(Stored data)
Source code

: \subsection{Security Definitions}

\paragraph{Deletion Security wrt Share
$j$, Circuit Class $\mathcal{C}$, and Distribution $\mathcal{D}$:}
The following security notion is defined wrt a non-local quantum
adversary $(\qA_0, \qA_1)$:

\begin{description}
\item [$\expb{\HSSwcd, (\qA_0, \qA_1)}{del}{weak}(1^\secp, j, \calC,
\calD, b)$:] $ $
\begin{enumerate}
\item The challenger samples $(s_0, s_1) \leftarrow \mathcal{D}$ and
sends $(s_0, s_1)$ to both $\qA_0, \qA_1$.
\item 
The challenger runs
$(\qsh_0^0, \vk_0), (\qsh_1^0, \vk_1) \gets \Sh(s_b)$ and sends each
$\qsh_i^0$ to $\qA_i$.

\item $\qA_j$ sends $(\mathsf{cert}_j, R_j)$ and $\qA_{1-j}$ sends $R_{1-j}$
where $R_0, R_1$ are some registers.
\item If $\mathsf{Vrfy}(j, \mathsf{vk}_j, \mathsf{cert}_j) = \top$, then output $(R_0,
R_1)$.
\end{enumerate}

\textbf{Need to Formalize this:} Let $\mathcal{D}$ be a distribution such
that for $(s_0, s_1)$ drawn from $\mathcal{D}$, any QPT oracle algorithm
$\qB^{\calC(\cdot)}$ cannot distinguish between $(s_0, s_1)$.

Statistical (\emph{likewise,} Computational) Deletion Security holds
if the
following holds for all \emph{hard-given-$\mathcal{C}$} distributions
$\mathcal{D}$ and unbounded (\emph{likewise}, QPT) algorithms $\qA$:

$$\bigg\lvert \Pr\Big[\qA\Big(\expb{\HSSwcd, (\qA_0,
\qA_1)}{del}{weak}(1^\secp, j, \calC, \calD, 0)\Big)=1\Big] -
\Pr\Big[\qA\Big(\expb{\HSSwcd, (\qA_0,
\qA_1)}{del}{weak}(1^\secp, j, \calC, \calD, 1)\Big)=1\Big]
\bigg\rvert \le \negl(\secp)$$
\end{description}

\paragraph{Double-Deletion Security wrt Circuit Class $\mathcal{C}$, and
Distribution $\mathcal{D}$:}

...

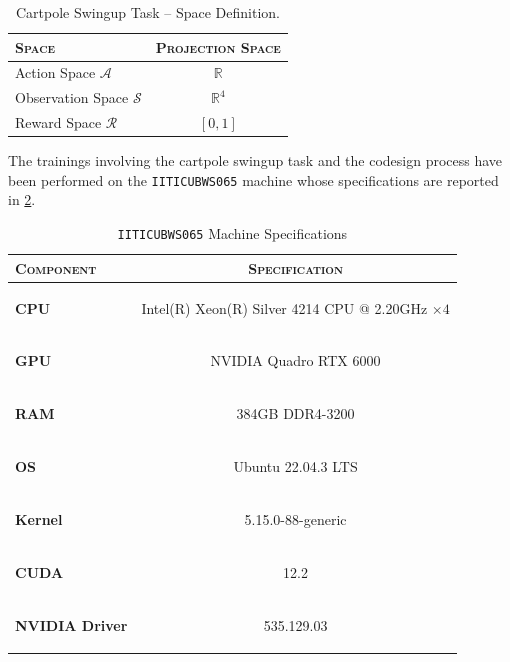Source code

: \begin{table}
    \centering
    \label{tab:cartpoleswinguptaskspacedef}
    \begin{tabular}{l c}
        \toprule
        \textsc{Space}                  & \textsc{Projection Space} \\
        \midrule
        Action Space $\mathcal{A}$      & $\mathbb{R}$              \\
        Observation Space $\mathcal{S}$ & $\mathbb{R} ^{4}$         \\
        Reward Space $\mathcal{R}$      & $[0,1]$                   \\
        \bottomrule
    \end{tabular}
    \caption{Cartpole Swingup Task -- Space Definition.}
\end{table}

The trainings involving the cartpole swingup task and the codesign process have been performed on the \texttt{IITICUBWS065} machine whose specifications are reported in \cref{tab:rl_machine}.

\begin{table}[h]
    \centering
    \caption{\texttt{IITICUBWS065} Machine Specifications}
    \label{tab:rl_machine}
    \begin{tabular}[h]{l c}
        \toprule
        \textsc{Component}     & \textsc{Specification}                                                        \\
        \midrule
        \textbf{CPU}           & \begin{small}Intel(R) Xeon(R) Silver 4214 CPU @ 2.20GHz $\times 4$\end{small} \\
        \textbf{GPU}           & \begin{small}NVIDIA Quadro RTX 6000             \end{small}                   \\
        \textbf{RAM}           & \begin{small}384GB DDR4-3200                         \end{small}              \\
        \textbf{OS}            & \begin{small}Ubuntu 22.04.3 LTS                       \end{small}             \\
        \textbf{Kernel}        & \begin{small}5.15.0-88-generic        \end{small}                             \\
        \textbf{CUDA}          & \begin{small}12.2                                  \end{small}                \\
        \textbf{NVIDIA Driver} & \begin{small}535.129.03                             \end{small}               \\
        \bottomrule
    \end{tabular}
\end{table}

▸ EXERCISE
State how many lines of the entries include the string "emph", with nothing besides the number.

▸ PROBLEM SOLUTION
3